Assigned task: Go to the line below containing "Jeżeli macie dockera to użyj" and print exactly from there through the line containing "#### Pliki konfiguracji (serwer)", both included. Print nothing else.

Source texts of formatted documents:
━━━━━━━━━━

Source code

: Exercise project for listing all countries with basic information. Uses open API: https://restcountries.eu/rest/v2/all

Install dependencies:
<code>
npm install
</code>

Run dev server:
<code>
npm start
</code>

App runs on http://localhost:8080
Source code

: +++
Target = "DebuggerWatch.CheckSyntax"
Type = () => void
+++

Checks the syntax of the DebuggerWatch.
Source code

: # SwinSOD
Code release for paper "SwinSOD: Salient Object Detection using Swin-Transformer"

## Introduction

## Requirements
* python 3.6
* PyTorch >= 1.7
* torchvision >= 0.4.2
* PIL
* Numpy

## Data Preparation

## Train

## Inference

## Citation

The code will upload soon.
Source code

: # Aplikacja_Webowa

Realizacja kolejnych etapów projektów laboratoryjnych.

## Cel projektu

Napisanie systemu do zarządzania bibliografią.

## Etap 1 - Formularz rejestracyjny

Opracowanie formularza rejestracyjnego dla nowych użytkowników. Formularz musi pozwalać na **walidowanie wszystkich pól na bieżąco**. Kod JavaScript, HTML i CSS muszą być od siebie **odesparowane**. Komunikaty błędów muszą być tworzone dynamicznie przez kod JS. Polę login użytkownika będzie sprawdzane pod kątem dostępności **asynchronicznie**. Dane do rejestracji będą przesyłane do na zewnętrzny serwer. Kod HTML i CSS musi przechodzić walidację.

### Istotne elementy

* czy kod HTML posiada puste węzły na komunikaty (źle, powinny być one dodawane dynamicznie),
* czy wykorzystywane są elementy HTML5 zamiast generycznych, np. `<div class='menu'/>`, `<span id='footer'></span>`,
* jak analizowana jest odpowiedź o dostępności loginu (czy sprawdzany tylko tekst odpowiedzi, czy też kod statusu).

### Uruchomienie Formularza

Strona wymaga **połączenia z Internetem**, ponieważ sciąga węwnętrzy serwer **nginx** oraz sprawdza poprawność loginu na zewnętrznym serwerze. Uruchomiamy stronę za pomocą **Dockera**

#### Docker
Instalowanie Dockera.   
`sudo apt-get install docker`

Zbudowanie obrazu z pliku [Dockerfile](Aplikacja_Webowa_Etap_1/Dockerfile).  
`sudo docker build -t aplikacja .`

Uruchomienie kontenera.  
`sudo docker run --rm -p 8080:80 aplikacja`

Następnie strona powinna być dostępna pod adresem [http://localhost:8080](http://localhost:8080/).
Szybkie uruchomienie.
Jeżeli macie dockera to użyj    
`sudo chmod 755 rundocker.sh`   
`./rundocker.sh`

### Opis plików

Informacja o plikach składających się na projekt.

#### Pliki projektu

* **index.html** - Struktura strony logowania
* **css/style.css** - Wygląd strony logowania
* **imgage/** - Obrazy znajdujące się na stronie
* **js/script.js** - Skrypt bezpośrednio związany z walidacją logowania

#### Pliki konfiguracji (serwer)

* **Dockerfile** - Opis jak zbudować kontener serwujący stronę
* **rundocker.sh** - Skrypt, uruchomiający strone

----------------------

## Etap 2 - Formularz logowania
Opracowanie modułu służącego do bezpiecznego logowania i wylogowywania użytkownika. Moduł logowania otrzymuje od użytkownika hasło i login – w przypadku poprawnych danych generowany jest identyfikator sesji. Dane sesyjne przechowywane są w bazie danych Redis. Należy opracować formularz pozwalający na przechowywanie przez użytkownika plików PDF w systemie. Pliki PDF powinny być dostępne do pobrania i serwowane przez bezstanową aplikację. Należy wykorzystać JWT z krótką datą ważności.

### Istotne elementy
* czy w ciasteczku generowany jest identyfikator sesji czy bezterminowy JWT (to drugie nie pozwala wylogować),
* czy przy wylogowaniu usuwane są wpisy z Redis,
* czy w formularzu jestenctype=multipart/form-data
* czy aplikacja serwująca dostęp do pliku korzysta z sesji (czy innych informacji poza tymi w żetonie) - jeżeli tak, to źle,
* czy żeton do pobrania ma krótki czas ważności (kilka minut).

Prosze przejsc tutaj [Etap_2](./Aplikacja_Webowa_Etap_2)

━━━━━━━━━━

Solution for this problem:
Jeżeli macie dockera to użyj    
`sudo chmod 755 rundocker.sh`   
`./rundocker.sh`

### Opis plików

Informacja o plikach składających się na projekt.

#### Pliki projektu

* **index.html** - Struktura strony logowania
* **css/style.css** - Wygląd strony logowania
* **imgage/** - Obrazy znajdujące się na stronie
* **js/script.js** - Skrypt bezpośrednio związany z walidacją logowania

#### Pliki konfiguracji (serwer)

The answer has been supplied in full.